Mubarak Supports Sudanese National Unity

Egyptian President Hosni Mubarak Sunday voiced support for achieving national unity in Sudan during a meeting with his Sudanese counterpart Omar el-Bashir in the Red Sea resort of Sharm el Sheikh.

The two leaders discussed the progress of an Egyptian-Libyan peace initiative aimed at ending the 18-year civil war in Sudan and ways of "reinforcing cooperation between the two countries in political and economic fields," the state-run Middle East News Agency (MENA) reported.

Mubarak said that Egypt will do its utmost to bring peace and stability to Sudan, Egyptian Minister of Information Yousef el- Sharif told reporters after the talks.

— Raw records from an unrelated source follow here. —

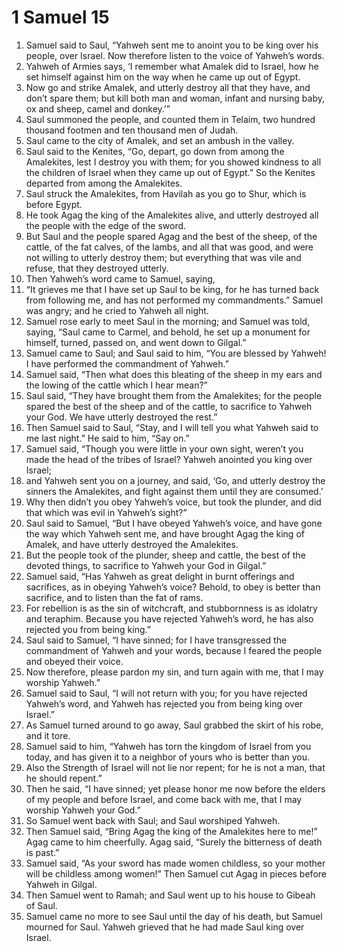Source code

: ﻿
# 1 Samuel 15
1. Samuel said to Saul, “Yahweh sent me to anoint you to be king over his people, over Israel. Now therefore listen to the voice of Yahweh’s words. 
2. Yahweh of Armies says, ‘I remember what Amalek did to Israel, how he set himself against him on the way when he came up out of Egypt. 
3. Now go and strike Amalek, and utterly destroy all that they have, and don’t spare them; but kill both man and woman, infant and nursing baby, ox and sheep, camel and donkey.’” 
4. Saul summoned the people, and counted them in Telaim, two hundred thousand footmen and ten thousand men of Judah. 
5. Saul came to the city of Amalek, and set an ambush in the valley. 
6. Saul said to the Kenites, “Go, depart, go down from among the Amalekites, lest I destroy you with them; for you showed kindness to all the children of Israel when they came up out of Egypt.” So the Kenites departed from among the Amalekites. 
7. Saul struck the Amalekites, from Havilah as you go to Shur, which is before Egypt. 
8. He took Agag the king of the Amalekites alive, and utterly destroyed all the people with the edge of the sword. 
9. But Saul and the people spared Agag and the best of the sheep, of the cattle, of the fat calves, of the lambs, and all that was good, and were not willing to utterly destroy them; but everything that was vile and refuse, that they destroyed utterly. 
10. Then Yahweh’s word came to Samuel, saying, 
11. “It grieves me that I have set up Saul to be king, for he has turned back from following me, and has not performed my commandments.” Samuel was angry; and he cried to Yahweh all night. 
12. Samuel rose early to meet Saul in the morning; and Samuel was told, saying, “Saul came to Carmel, and behold, he set up a monument for himself, turned, passed on, and went down to Gilgal.” 
13. Samuel came to Saul; and Saul said to him, “You are blessed by Yahweh! I have performed the commandment of Yahweh.” 
14. Samuel said, “Then what does this bleating of the sheep in my ears and the lowing of the cattle which I hear mean?” 
15. Saul said, “They have brought them from the Amalekites; for the people spared the best of the sheep and of the cattle, to sacrifice to Yahweh your God. We have utterly destroyed the rest.” 
16. Then Samuel said to Saul, “Stay, and I will tell you what Yahweh said to me last night.” He said to him, “Say on.” 
17. Samuel said, “Though you were little in your own sight, weren’t you made the head of the tribes of Israel? Yahweh anointed you king over Israel; 
18. and Yahweh sent you on a journey, and said, ‘Go, and utterly destroy the sinners the Amalekites, and fight against them until they are consumed.’ 
19. Why then didn’t you obey Yahweh’s voice, but took the plunder, and did that which was evil in Yahweh’s sight?” 
20. Saul said to Samuel, “But I have obeyed Yahweh’s voice, and have gone the way which Yahweh sent me, and have brought Agag the king of Amalek, and have utterly destroyed the Amalekites. 
21. But the people took of the plunder, sheep and cattle, the best of the devoted things, to sacrifice to Yahweh your God in Gilgal.” 
22. Samuel said, “Has Yahweh as great delight in burnt offerings and sacrifices, as in obeying Yahweh’s voice? Behold, to obey is better than sacrifice, and to listen than the fat of rams. 
23. For rebellion is as the sin of witchcraft, and stubbornness is as idolatry and teraphim. Because you have rejected Yahweh’s word, he has also rejected you from being king.” 
24. Saul said to Samuel, “I have sinned; for I have transgressed the commandment of Yahweh and your words, because I feared the people and obeyed their voice. 
25. Now therefore, please pardon my sin, and turn again with me, that I may worship Yahweh.” 
26. Samuel said to Saul, “I will not return with you; for you have rejected Yahweh’s word, and Yahweh has rejected you from being king over Israel.” 
27. As Samuel turned around to go away, Saul grabbed the skirt of his robe, and it tore. 
28. Samuel said to him, “Yahweh has torn the kingdom of Israel from you today, and has given it to a neighbor of yours who is better than you. 
29. Also the Strength of Israel will not lie nor repent; for he is not a man, that he should repent.” 
30. Then he said, “I have sinned; yet please honor me now before the elders of my people and before Israel, and come back with me, that I may worship Yahweh your God.” 
31. So Samuel went back with Saul; and Saul worshiped Yahweh. 
32. Then Samuel said, “Bring Agag the king of the Amalekites here to me!” Agag came to him cheerfully. Agag said, “Surely the bitterness of death is past.” 
33. Samuel said, “As your sword has made women childless, so your mother will be childless among women!” Then Samuel cut Agag in pieces before Yahweh in Gilgal. 
34. Then Samuel went to Ramah; and Saul went up to his house to Gibeah of Saul. 
35. Samuel came no more to see Saul until the day of his death, but Samuel mourned for Saul. Yahweh grieved that he had made Saul king over Israel. 
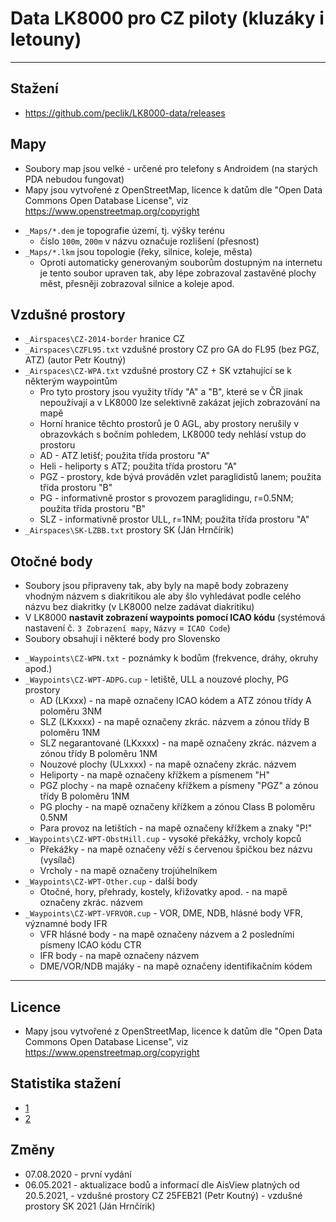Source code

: ﻿# Data LK8000 pro CZ piloty (kluzáky i letouny)

--------------------------------------------------------------------------------

## Stažení

* <https://github.com/peclik/LK8000-data/releases>

## Mapy

* Soubory map jsou velké - určené pro telefony s Androidem (na starých PDA nebudou fungovat)
* Mapy jsou vytvořené z OpenStreetMap, licence k datům dle "Open Data Commons
  Open Database License", viz <https://www.openstreetmap.org/copyright>

<!-- -->

* `_Maps/*.dem` je topografie území, tj. výšky terénu
    * číslo `100m`, `200m` v názvu označuje rozlišení (přesnost)
* `_Maps/*.lkm` jsou topologie (řeky, silnice, koleje, města)
    * Oproti automaticky generovaným souborům dostupným na internetu je tento
      soubor upraven tak, aby lépe zobrazoval zastavěné plochy měst, přesněji
      zobrazoval silnice a koleje apod.


## Vzdušné prostory

* `_Airspaces\CZ-2014-border` hranice CZ
* `_Airspaces\CZFL95.txt` vzdušné prostory CZ pro GA do FL95 (bez PGZ, ATZ) (autor Petr Koutný)
* `_Airspaces\CZ-WPA.txt` vzdušné prostory CZ + SK vztahující se k některým waypointům
    * Pro tyto prostory jsou využity třídy "A" a "B", které se v ČR jinak nepoužívají
      a v LK8000 lze selektivně zakázat jejich zobrazování na mapě
    * Horní hranice těchto prostorů je 0 AGL, aby prostory nerušily v obrazovkách
      s bočním pohledem, LK8000 tedy nehlásí vstup do prostoru
    * AD - ATZ letišť; použita třída prostoru "A"
    * Heli - heliporty s ATZ; použita třída prostoru "A"
    * PGZ - prostory, kde bývá prováděn vzlet paraglidistů lanem; použita třída prostoru "B"
    * PG - informativně prostor s provozem paraglidingu, r=0.5NM; použita třída prostoru "B"
    * SLZ - informativně prostor ULL, r=1NM; použita třída prostoru "A"
* `_Airspaces\SK-LZBB.txt` prostory SK (Ján Hrnčírik)



## Otočné body

* Soubory jsou připraveny tak, aby byly na mapě body zobrazeny vhodným názvem s diakritikou
  ale aby šlo vyhledávat podle celého názvu bez diakritky (v LK8000 nelze zadávat diakritiku)
* V LK8000 **nastavit zobrazení waypoints pomocí ICAO kódu**
  (systémová nastavení č. `3 Zobrazení mapy`, `Názvy` = `ICAO Code`)
* Soubory obsahují i některé body pro Slovensko

<!-- -->

* `_Waypoints\CZ-WPN.txt` - poznámky k bodům (frekvence, dráhy, okruhy apod.)
* `_Waypoints\CZ-WPT-ADPG.cup` - letiště, ULL a nouzové plochy, PG prostory
    * AD (LKxxx) - na mapě označeny ICAO kódem a ATZ zónou třídy A poloměru 3NM
    * SLZ (LKxxxx) - na mapě označeny zkrác. názvem a zónou třídy B poloměru 1NM
    * SLZ negarantované (LKxxxx) - na mapě označeny zkrác. názvem a zónou třídy B poloměru 1NM
    * Nouzové plochy (ULxxxx) - na mapě označeny zkrác. názvem
    * Heliporty - na mapě označeny křížkem a písmenem "H"
    * PGZ plochy - na mapě označeny křížkem a písmeny "PGZ" a zónou třídy B poloměru 1NM
    * PG plochy - na mapě označeny křížkem a zónou Class B poloměru 0.5NM
    * Para provoz na letištích - na mapě označeny křížkem a znaky "P!"
* `_Waypoints\CZ-WPT-ObstHill.cup` - vysoké překážky, vrcholy kopců
    * Překážky - na mapě označeny věží s červenou špičkou bez názvu (vysílač)
    * Vrcholy - na mapě označeny trojúhelníkem
* `_Waypoints\CZ-WPT-Other.cup`    - další body
    * Otočné, hory, přehrady, kostely, křižovatky apod. - na mapě označeny zkrác. názvem
* `_Waypoints\CZ-WPT-VFRVOR.cup`   - VOR, DME, NDB, hlásné body VFR, významné body IFR
    * VFR hlásné body - na mapě označeny názvem a 2 posledními písmeny ICAO kódu CTR
    * IFR body - na mapě označeny názvem
    * DME/VOR/NDB majáky - na mapě označeny identifikačním kódem


--------------------------------------------------------------------------------

## Licence

* Mapy jsou vytvořené z OpenStreetMap, licence k datům dle "Open Data Commons
  Open Database License", viz <https://www.openstreetmap.org/copyright>


## Statistika stažení

* [1](https://hanadigital.github.io/grev/?user=peclik&repo=LK8000-data)
* [2](https://somsubhra.com/github-release-stats/?username=peclik&repository=LK8000-data)


## Změny

* 07.08.2020 - první vydání
* 06.05.2021 - aktualizace bodů a informací dle AisView platných od 20.5.2021,
             - vzdušné prostory CZ 25FEB21 (Petr Koutný)
             - vzdušné prostory SK 2021 (Ján Hrnčírik)
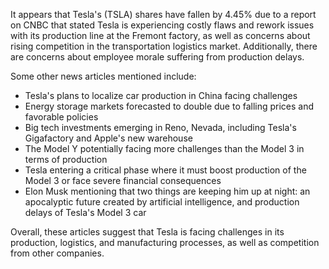 It appears that Tesla's (TSLA) shares have fallen by 4.45% due to a report on CNBC that stated Tesla is experiencing costly flaws and rework issues with its production line at the Fremont factory, as well as concerns about rising competition in the transportation logistics market. Additionally, there are concerns about employee morale suffering from production delays.

Some other news articles mentioned include:

* Tesla's plans to localize car production in China facing challenges
* Energy storage markets forecasted to double due to falling prices and favorable policies
* Big tech investments emerging in Reno, Nevada, including Tesla's Gigafactory and Apple's new warehouse
* The Model Y potentially facing more challenges than the Model 3 in terms of production
* Tesla entering a critical phase where it must boost production of the Model 3 or face severe financial consequences
* Elon Musk mentioning that two things are keeping him up at night: an apocalyptic future created by artificial intelligence, and production delays of Tesla's Model 3 car

Overall, these articles suggest that Tesla is facing challenges in its production, logistics, and manufacturing processes, as well as competition from other companies.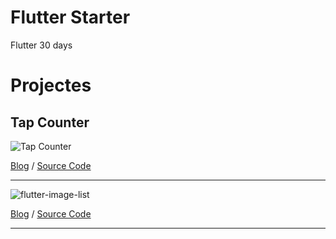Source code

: # Flutter Starter

Flutter 30 days

# Projectes

## Tap Counter

![Tap Counter](https://raw.githubusercontent.com/slamdon/flutter-starter/master/resources/flutter-tap-counter.gif)

[Blog](https://medium.com/code4idea/flutter-%E8%B5%B7%E6%AD%A5-day-1-tap-counter-d641aa7fae10) / [Source Code](https://github.com/slamdon/flutter-starter/tree/master/tap_counter)

---

![flutter-image-list](https://github.com/slamdon/flutter-starter/raw/master/resources/flutter-image-list.gif)

[Blog](https://medium.com/code4idea/flutter-%E8%B5%B7%E6%AD%A5-day-2-image-list-b6e622a8fe61)  / [Source Code](https://github.com/slamdon/flutter-starter/tree/master/image_list)

---------

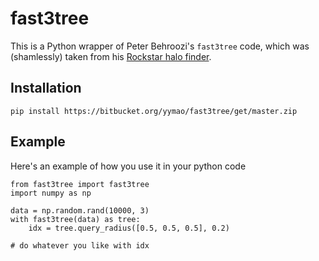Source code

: # fast3tree

This is a Python wrapper of Peter Behroozi's `fast3tree` code, which was
(shamlessly) taken from his [Rockstar halo finder](https://bitbucket.org/gfcstanford/rockstar).

## Installation

    pip install https://bitbucket.org/yymao/fast3tree/get/master.zip


## Example

Here's an example of how you use it in your python code

    from fast3tree import fast3tree
    import numpy as np
    
    data = np.random.rand(10000, 3)
    with fast3tree(data) as tree:
        idx = tree.query_radius([0.5, 0.5, 0.5], 0.2)

    # do whatever you like with idx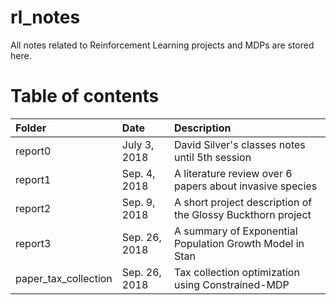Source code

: # rl_notes
All notes related to Reinforcement Learning projects and MDPs are stored here. 

# Table of contents
| Folder | Date | Description |
| :----- | :--- | :---------- |
| report0 | July 3, 2018 | David Silver's classes notes until 5th session
| report1 | Sep. 4, 2018 | A literature review over 6 papers about invasive species
| report2 | Sep. 9, 2018 | A short project description of the Glossy Buckthorn project
| report3 | Sep. 26, 2018 | A summary of Exponential Population Growth Model in Stan
| paper_tax_collection | Sep. 26, 2018 | Tax collection optimization using Constrained-MDP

Sudan's Islamic government forces have been fighting with southern rebel Sudan People's Liberation Army (SPLA), which has been struggling for greater autonomy for the predominantly Christian and animist south since 1983.

In August 1999, Egypt and Libya put forward the initiative calling for holding a peace conference on national reconciliation in Sudan.

Sharif said that Mubarak and Bashir also explored ways of removing obstacles to the movement of goods and people between the two countries in a bid to expand bilateral trade and economic cooperation.

He added that the two leaders agreed to continue consultation and contacts on all issues to serve the interests of both nations.

Relations between Egypt and Sudan soured in 1996 when Egypt withdrew its ambassador from Khartoum after an abortive assassination attempt on Mubarak in the Ethiopian capital of Addis Ababa in 1995. Cairo suspected that Khartoum masterminded the murder.

Egypt resumed ties with Sudan at the ambassadorial level in March 2000 after Bashir sidelined Hassan al-Turabi, Sudanese Islamic leader and former parliamentary speaker.

Egypt accused Turabi, a veteran Islamist who helped Bashir take power in a 1989 coup, of having ordered the murder attempt on Mubarak and having supported the wave of Islamic militant violence in Egypt from 1992 to 1997.

Bashir will head to Brussels after his one-day visit to Egypt for a meeting of the least developed countries, sponsored by the UN Conference on Trade and Development.

The summit between Mubarak and Bashir had been originally planned in Cairo, but a sandstorm in the Egyptian capital blocked the landing of Bashir's flight and led to the venue change.